→ **WORK INSTRUCTIONS**: What follows is a block of records; restate each one word for word.
** Opening RECORDS SUPPLIED block **
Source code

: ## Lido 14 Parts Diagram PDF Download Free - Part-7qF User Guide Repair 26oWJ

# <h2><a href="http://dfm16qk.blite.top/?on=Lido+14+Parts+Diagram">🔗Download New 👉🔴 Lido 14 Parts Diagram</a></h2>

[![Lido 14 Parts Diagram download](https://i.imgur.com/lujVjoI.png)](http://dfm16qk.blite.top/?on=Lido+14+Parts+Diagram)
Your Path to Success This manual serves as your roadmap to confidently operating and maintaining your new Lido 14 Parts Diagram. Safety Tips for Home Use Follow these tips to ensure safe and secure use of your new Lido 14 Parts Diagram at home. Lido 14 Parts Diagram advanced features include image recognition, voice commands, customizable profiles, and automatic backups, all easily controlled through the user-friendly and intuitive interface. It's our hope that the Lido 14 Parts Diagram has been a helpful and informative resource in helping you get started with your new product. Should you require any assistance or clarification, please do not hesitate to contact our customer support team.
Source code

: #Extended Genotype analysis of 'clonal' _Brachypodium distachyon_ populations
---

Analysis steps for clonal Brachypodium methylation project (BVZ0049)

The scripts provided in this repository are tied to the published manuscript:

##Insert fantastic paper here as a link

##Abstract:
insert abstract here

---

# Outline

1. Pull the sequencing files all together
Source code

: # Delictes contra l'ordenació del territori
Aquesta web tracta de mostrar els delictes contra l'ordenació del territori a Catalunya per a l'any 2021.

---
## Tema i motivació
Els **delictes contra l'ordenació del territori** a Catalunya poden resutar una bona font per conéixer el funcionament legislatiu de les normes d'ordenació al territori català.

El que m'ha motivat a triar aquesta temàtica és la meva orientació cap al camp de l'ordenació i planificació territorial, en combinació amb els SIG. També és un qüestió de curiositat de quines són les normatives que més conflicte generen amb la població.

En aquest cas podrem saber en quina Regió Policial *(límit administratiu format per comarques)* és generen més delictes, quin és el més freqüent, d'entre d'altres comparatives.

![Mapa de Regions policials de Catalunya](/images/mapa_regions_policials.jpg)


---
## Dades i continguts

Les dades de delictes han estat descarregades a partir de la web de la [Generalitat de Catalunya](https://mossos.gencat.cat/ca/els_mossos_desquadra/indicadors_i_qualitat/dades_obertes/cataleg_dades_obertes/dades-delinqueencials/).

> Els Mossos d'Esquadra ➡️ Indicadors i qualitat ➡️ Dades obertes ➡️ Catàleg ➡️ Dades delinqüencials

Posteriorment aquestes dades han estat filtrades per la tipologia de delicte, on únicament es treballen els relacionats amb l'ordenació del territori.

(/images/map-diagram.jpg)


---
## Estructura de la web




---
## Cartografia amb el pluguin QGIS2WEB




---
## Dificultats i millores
** Closing RECORDS SUPPLIED block **
→ **SOLVED EXERCISE**:
Source code

: ## Lido 14 Parts Diagram PDF Download Free - Part-7qF User Guide Repair 26oWJ

# <h2><a href="http://dfm16qk.blite.top/?on=Lido+14+Parts+Diagram">🔗Download New 👉🔴 Lido 14 Parts Diagram</a></h2>

[![Lido 14 Parts Diagram download](https://i.imgur.com/lujVjoI.png)](http://dfm16qk.blite.top/?on=Lido+14+Parts+Diagram)
Your Path to Success This manual serves as your roadmap to confidently operating and maintaining your new Lido 14 Parts Diagram. Safety Tips for Home Use Follow these tips to ensure safe and secure use of your new Lido 14 Parts Diagram at home. Lido 14 Parts Diagram advanced features include image recognition, voice commands, customizable profiles, and automatic backups, all easily controlled through the user-friendly and intuitive interface. It's our hope that the Lido 14 Parts Diagram has been a helpful and informative resource in helping you get started with your new product. Should you require any assistance or clarification, please do not hesitate to contact our customer support team.
Source code

: #Extended Genotype analysis of 'clonal' _Brachypodium distachyon_ populations
---

Analysis steps for clonal Brachypodium methylation project (BVZ0049)

The scripts provided in this repository are tied to the published manuscript:

##Insert fantastic paper here as a link

##Abstract:
insert abstract here

---

# Outline

1. Pull the sequencing files all together
Source code

: # Delictes contra l'ordenació del territori
Aquesta web tracta de mostrar els delictes contra l'ordenació del territori a Catalunya per a l'any 2021.

---
## Tema i motivació
Els **delictes contra l'ordenació del territori** a Catalunya poden resutar una bona font per conéixer el funcionament legislatiu de les normes d'ordenació al territori català.

El que m'ha motivat a triar aquesta temàtica és la meva orientació cap al camp de l'ordenació i planificació territorial, en combinació amb els SIG. També és un qüestió de curiositat de quines són les normatives que més conflicte generen amb la població.

En aquest cas podrem saber en quina Regió Policial *(límit administratiu format per comarques)* és generen més delictes, quin és el més freqüent, d'entre d'altres comparatives.

![Mapa de Regions policials de Catalunya](/images/mapa_regions_policials.jpg)


---
## Dades i continguts

Les dades de delictes han estat descarregades a partir de la web de la [Generalitat de Catalunya](https://mossos.gencat.cat/ca/els_mossos_desquadra/indicadors_i_qualitat/dades_obertes/cataleg_dades_obertes/dades-delinqueencials/).

> Els Mossos d'Esquadra ➡️ Indicadors i qualitat ➡️ Dades obertes ➡️ Catàleg ➡️ Dades delinqüencials

Posteriorment aquestes dades han estat filtrades per la tipologia de delicte, on únicament es treballen els relacionats amb l'ordenació del territori.

(/images/map-diagram.jpg)


---
## Estructura de la web




---
## Cartografia amb el pluguin QGIS2WEB




---
## Dificultats i millores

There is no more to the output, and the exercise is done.